■ What you will do ■
Go through the data and report each line that holds the string "contributions".

■ Data excerpts ■
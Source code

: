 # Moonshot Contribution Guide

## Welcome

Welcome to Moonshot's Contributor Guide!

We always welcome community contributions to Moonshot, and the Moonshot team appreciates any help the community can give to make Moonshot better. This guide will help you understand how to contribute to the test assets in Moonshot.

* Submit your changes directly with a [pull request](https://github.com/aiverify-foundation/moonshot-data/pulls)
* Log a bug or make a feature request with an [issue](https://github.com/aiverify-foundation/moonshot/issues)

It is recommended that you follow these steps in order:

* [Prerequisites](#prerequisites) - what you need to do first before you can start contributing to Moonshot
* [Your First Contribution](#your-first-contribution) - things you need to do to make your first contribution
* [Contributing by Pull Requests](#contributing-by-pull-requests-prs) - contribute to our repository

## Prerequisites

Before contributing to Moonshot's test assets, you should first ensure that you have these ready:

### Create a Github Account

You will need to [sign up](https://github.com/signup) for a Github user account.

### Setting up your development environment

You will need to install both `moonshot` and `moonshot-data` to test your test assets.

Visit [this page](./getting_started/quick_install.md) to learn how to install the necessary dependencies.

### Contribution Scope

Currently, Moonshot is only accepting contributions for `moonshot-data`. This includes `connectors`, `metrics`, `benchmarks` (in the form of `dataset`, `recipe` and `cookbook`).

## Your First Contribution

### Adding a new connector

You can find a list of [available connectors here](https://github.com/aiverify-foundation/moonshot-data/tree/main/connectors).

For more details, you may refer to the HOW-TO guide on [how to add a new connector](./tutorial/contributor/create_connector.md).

* * *

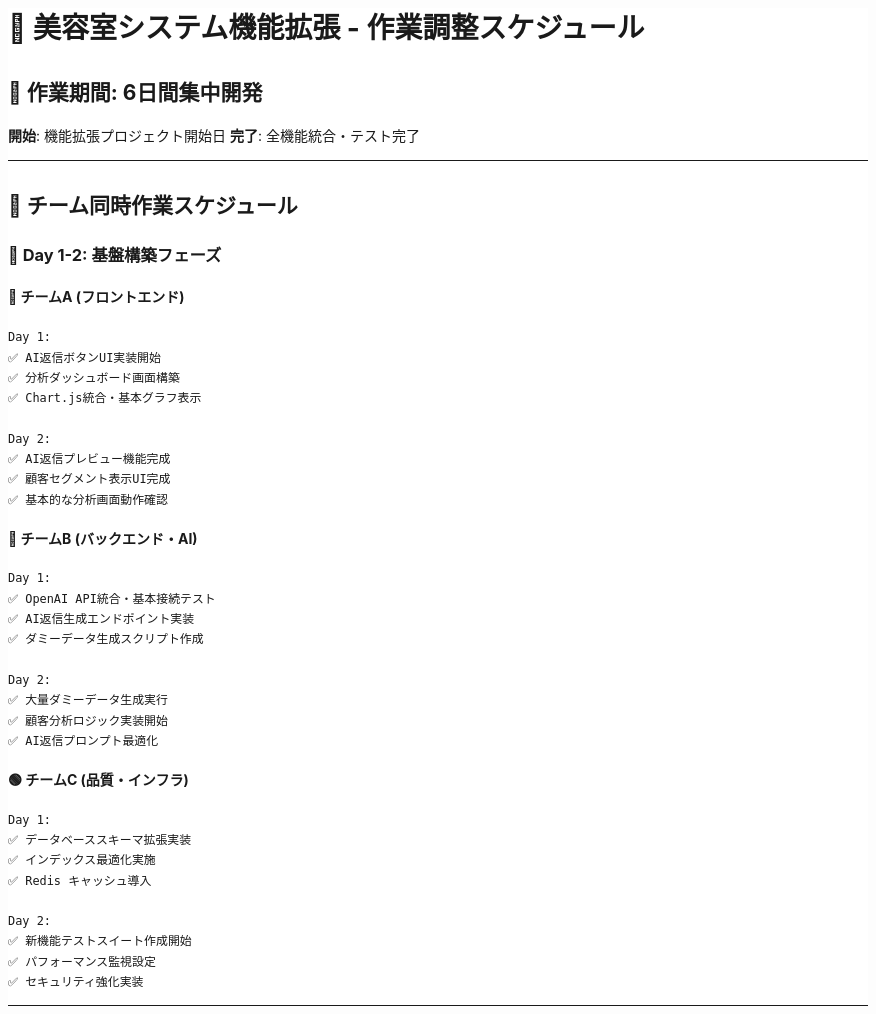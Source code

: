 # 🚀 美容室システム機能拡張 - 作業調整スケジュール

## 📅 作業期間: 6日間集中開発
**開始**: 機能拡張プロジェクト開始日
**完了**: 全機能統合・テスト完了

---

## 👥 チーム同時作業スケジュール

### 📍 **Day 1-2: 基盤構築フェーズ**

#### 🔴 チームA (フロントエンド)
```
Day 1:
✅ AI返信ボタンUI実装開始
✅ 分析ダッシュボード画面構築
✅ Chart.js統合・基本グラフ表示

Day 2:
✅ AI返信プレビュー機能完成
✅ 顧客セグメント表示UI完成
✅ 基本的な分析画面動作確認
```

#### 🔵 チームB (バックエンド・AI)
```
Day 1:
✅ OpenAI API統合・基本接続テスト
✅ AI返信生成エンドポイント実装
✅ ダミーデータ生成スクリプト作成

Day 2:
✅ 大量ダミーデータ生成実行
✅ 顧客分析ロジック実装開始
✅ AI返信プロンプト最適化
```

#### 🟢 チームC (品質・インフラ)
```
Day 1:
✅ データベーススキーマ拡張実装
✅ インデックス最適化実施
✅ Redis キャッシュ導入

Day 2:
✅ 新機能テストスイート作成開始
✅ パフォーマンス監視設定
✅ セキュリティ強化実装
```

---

...

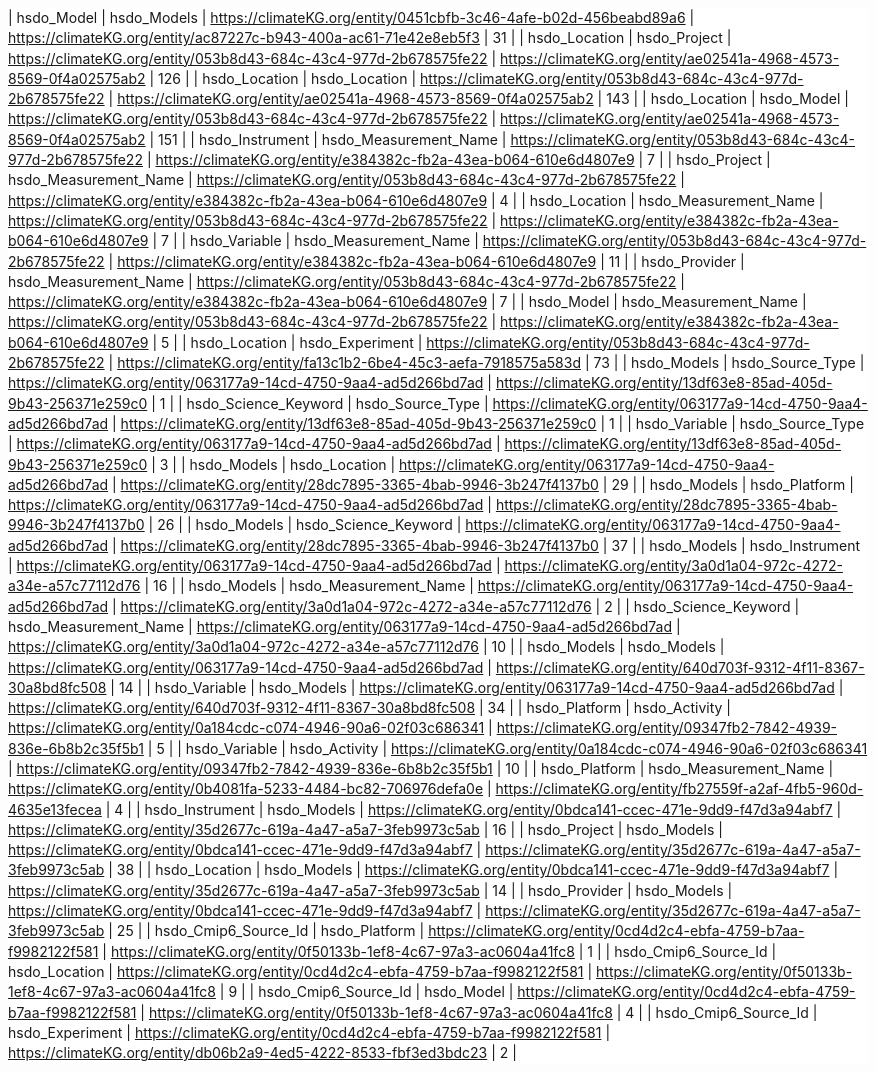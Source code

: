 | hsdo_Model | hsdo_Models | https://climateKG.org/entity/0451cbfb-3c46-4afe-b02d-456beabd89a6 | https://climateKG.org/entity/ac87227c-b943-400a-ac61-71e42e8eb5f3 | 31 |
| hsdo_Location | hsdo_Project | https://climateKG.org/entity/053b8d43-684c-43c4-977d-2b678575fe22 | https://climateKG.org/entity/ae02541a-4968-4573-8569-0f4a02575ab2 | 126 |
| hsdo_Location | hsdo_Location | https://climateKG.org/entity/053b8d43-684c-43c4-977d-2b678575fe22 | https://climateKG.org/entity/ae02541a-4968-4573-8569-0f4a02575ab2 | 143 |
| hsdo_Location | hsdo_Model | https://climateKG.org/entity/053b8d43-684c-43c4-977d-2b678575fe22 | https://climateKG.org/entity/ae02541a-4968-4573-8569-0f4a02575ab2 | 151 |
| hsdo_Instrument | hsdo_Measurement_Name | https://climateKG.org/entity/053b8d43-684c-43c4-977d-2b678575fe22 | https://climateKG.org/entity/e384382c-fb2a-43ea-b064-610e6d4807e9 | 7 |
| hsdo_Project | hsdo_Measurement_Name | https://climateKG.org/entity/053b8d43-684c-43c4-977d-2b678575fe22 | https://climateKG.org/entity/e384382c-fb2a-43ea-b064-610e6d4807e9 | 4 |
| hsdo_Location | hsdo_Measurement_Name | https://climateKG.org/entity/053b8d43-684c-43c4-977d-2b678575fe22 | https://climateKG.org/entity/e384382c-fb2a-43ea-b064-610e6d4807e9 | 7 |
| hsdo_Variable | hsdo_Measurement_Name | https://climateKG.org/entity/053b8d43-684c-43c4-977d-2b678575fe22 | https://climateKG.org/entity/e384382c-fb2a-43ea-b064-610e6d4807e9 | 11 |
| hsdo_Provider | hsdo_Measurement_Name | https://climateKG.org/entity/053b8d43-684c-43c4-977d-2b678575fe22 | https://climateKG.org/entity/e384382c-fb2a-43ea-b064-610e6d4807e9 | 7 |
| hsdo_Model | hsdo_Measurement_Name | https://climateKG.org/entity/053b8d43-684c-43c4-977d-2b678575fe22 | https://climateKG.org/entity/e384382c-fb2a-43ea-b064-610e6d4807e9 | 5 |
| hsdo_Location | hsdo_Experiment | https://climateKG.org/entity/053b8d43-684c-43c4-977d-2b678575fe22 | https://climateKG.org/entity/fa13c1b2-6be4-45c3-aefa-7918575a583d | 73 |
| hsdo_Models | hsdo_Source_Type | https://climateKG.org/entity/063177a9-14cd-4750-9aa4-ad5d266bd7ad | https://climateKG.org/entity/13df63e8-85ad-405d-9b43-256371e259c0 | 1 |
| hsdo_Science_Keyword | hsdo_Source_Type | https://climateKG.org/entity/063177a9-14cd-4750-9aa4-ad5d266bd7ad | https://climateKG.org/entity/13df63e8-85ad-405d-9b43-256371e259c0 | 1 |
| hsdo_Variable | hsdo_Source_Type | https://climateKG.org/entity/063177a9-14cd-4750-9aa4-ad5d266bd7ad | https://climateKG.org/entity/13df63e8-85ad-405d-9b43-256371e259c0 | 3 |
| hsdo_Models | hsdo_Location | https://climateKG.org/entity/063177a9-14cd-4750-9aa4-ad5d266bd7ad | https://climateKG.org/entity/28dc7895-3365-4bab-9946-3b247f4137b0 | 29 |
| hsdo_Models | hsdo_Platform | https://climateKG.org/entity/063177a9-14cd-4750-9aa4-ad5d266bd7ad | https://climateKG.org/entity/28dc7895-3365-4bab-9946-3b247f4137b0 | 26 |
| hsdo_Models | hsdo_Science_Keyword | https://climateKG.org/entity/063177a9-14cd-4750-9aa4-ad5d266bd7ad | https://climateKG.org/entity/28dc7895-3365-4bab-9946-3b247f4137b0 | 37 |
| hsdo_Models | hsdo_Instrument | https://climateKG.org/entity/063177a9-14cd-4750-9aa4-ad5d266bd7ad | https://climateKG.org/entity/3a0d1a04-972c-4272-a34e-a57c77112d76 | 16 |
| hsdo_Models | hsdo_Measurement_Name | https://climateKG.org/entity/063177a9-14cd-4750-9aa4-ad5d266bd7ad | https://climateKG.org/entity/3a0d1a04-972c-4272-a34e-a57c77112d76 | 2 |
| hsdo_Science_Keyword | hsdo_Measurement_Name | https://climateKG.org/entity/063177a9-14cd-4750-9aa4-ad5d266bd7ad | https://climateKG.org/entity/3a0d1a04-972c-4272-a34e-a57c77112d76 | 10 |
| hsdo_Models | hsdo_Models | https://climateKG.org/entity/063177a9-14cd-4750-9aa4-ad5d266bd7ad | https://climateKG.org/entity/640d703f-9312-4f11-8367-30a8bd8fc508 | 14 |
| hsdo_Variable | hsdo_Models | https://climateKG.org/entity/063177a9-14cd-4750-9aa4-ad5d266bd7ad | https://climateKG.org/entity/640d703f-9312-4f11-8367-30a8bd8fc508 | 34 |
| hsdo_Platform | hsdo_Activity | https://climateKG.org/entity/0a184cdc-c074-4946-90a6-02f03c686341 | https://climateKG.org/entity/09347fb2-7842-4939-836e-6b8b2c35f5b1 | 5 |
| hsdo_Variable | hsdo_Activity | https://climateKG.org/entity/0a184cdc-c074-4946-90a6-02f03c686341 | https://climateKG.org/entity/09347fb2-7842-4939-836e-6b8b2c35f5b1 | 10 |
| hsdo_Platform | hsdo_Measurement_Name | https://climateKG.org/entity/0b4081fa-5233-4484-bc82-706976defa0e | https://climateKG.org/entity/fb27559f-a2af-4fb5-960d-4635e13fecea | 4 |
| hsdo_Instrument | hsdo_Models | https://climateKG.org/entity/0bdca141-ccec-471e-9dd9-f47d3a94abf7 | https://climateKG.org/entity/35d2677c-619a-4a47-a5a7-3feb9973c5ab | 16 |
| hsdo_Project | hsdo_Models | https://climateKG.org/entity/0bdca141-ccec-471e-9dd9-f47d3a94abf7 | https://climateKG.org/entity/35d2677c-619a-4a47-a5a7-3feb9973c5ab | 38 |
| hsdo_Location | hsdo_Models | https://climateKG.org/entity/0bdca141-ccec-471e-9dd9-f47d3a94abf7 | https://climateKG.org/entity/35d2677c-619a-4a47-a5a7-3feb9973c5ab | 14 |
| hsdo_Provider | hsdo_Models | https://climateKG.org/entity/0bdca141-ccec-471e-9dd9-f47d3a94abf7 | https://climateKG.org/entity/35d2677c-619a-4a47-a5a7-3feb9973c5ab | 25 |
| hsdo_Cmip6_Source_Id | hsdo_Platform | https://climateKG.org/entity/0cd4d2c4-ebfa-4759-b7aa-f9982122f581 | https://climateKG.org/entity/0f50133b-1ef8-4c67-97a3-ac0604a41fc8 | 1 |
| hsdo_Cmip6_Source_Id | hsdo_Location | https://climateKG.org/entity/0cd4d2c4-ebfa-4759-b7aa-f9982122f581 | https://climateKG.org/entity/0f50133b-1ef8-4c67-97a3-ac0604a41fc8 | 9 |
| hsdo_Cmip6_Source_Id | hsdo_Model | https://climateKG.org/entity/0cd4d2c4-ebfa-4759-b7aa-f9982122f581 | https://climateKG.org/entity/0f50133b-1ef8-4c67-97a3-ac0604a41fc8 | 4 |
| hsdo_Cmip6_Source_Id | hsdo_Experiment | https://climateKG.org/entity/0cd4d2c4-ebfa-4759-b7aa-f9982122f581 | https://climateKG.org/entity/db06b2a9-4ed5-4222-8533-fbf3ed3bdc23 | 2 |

■ Task solution ■
We always welcome community contributions to Moonshot, and the Moonshot team appreciates any help the community can give to make Moonshot better. This guide will help you understand how to contribute to the test assets in Moonshot.
Currently, Moonshot is only accepting contributions for `moonshot-data`. This includes `connectors`, `metrics`, `benchmarks` (in the form of `dataset`, `recipe` and `cookbook`).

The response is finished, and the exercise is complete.